Since McDonald arrived last month in Groton to serve alongside McClelland, the department’s community policing officer, the pair have been a visible presence in the community.
McClelland said the 2-year-old black lab, who sports a vest with a Groton Police patch while on duty, not only serves as an ice breaker for starting conversations with the community, but is focused on officer wellness at the department.
Through the Puppies Behind Bars program, McDonald was trained by women in a New York prison to be a service dog to help people with stress and post-traumatic stress disorder, and is the organization’s first service dog to serve an entire police department, McClelland said.
McDonald’s journey to Groton
McDonald’s journey to Groton began at the Bedford Hills Correctional Facility for Women, a maximum security prison in upstate New York, where he was trained through Puppies Behind Bars. The nonprofit organization, founded in 1997, trains prisoners to raise service dogs for first responders and war veterans, said the organization's president and founder, Gloria Gilbert Stoga. The organization also trains bomb-sniffing dogs for law enforcement.
Stoga said McDonald, a black lab with soulful brown eyes, who is confident, mellow and quiet, is well suited as a service dog.
McDonald entered the prison at 18 weeks of age, and Crystal, the inmate who served as McDonald's “puppy raiser,” was responsible for him until he was nearly 2 years old, teaching him more than 90 commands and socializing him, she said. In addition, Puppies Behind Bars volunteers socialize the dogs by taking them outside to the community around the prison and then into the hustle and bustle of Manhattan on the weekends.
Stoga said the program instills confidence and self-growth in the women training the dogs.
“For two years, Crystal put her heart and soul into McDonald,” Stoga said.
This summer, McClelland and a group of five first responders and veterans trained for two weeks in the prison to learn from the inmates how to take care of the dogs and give commands that the dogs learned to help people with stress or PTSD. McClelland said all the women were so passionate about caring for the dogs and excited they were going to help people.
Each day, one inmate shared a story of being caught up in bad circumstances and what brought them to the prison.

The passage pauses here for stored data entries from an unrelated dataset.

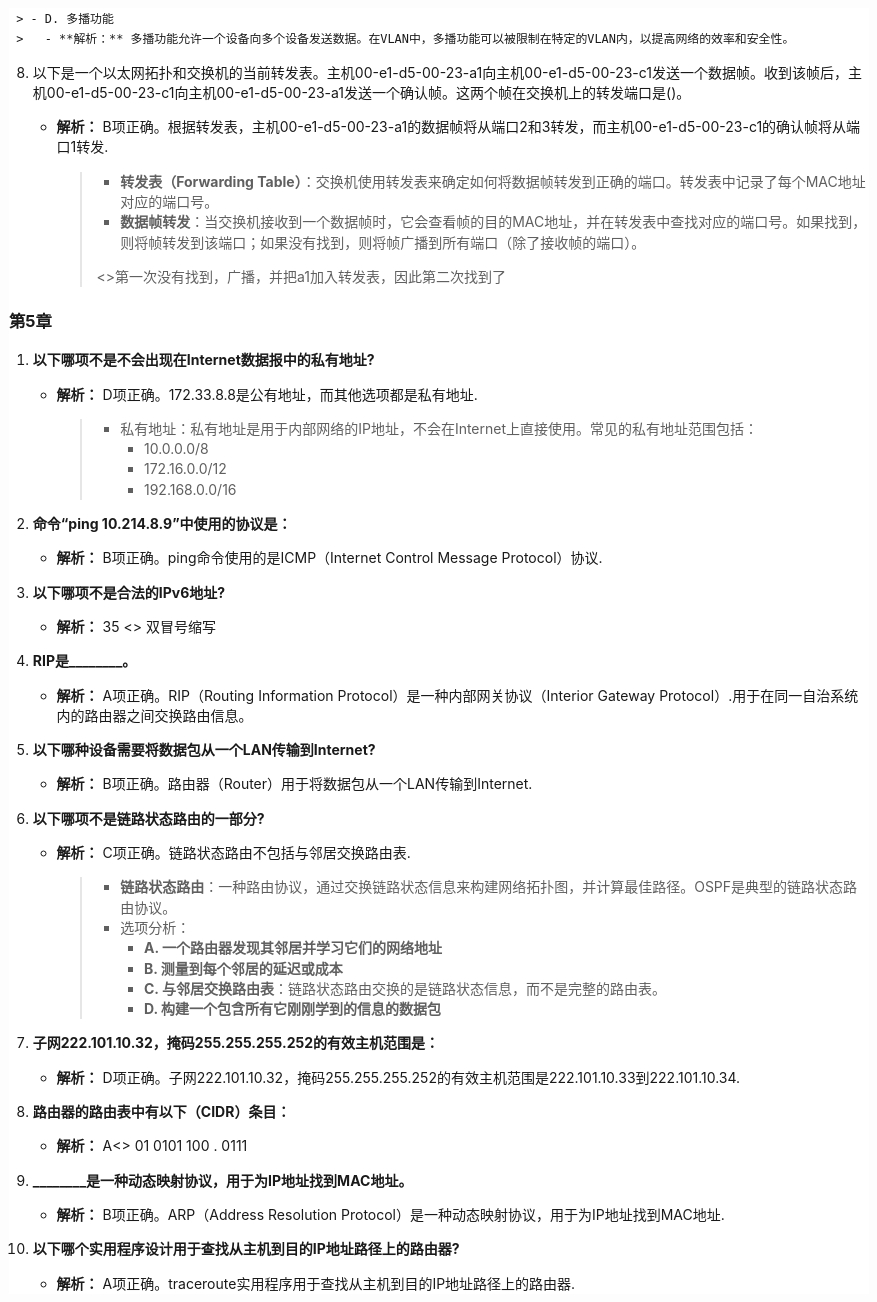      > - D. 多播功能
     >   - **解析：** 多播功能允许一个设备向多个设备发送数据。在VLAN中，多播功能可以被限制在特定的VLAN内，以提高网络的效率和安全性。
   
8. 以下是一个以太网拓扑和交换机的当前转发表。主机00-e1-d5-00-23-a1向主机00-e1-d5-00-23-c1发送一个数据帧。收到该帧后，主机00-e1-d5-00-23-c1向主机00-e1-d5-00-23-a1发送一个确认帧。这两个帧在交换机上的转发端口是()。
   - **解析：** B项正确。根据转发表，主机00-e1-d5-00-23-a1的数据帧将从端口2和3转发，而主机00-e1-d5-00-23-c1的确认帧将从端口1转发.
   
     > - **转发表（Forwarding Table）**：交换机使用转发表来确定如何将数据帧转发到正确的端口。转发表中记录了每个MAC地址对应的端口号。
     > - **数据帧转发**：当交换机接收到一个数据帧时，它会查看帧的目的MAC地址，并在转发表中查找对应的端口号。如果找到，则将帧转发到该端口；如果没有找到，则将帧广播到所有端口（除了接收帧的端口）。
     >
     > <>第一次没有找到，广播，并把a1加入转发表，因此第二次找到了

### 第5章

1. **以下哪项不是不会出现在Internet数据报中的私有地址?**
   - **解析：** D项正确。172.33.8.8是公有地址，而其他选项都是私有地址.
   
     > - 私有地址：私有地址是用于内部网络的IP地址，不会在Internet上直接使用。常见的私有地址范围包括：
     >   - 10.0.0.0/8
     >   - 172.16.0.0/12
     >   - 192.168.0.0/16
   
2. **命令“ping 10.214.8.9”中使用的协议是：**
   - **解析：** B项正确。ping命令使用的是ICMP（Internet Control Message Protocol）协议.
   
3. **以下哪项不是合法的IPv6地址?**
   - **解析：** 35 <> 双冒号缩写
   
4. **RIP是________。**
   - **解析：** A项正确。RIP（Routing Information Protocol）是一种内部网关协议（Interior Gateway Protocol）.用于在同一自治系统内的路由器之间交换路由信息。
   
5. **以下哪种设备需要将数据包从一个LAN传输到Internet?**
   - **解析：** B项正确。路由器（Router）用于将数据包从一个LAN传输到Internet.
   
6. **以下哪项不是链路状态路由的一部分?**
   - **解析：** C项正确。链路状态路由不包括与邻居交换路由表.
   
     > - **链路状态路由**：一种路由协议，通过交换链路状态信息来构建网络拓扑图，并计算最佳路径。OSPF是典型的链路状态路由协议。
     > - 选项分析：
     >   - **A. 一个路由器发现其邻居并学习它们的网络地址**
     >   - **B. 测量到每个邻居的延迟或成本**
     >   - **C. 与邻居交换路由表**：链路状态路由交换的是链路状态信息，而不是完整的路由表。
     >   - **D. 构建一个包含所有它刚刚学到的信息的数据包**
   
7. **子网222.101.10.32，掩码255.255.255.252的有效主机范围是：**
   - **解析：** D项正确。子网222.101.10.32，掩码255.255.255.252的有效主机范围是222.101.10.33到222.101.10.34.
   
8. **路由器的路由表中有以下（CIDR）条目：**
   
   - **解析：** A<> 01 0101 100 . 0111
   
9. **________是一种动态映射协议，用于为IP地址找到MAC地址。**
   - **解析：** B项正确。ARP（Address Resolution Protocol）是一种动态映射协议，用于为IP地址找到MAC地址.
   
10. **以下哪个实用程序设计用于查找从主机到目的IP地址路径上的路由器?**
    - **解析：** A项正确。traceroute实用程序用于查找从主机到目的IP地址路径上的路由器.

At the end of the day, when the group would sit with the dogs and talk about what they had learned and how much they appreciated the experience, everyone was in tears, McClelland said.
“I’ve always liked to give people the benefit of the doubt, and I like to think I see the best in people, but it’s made me think about my preconceived notions about things and people and situations, and I think the whole program just kind of took all of us by surprise with how personal it became,” McClelland said of the experience. “Like I told Crystal, ‘I’m going to keep pushing the message that you guys are pushing on to us that we can do good things and make things better for the people down the line,’ so I promised her that we’d keep doing that.”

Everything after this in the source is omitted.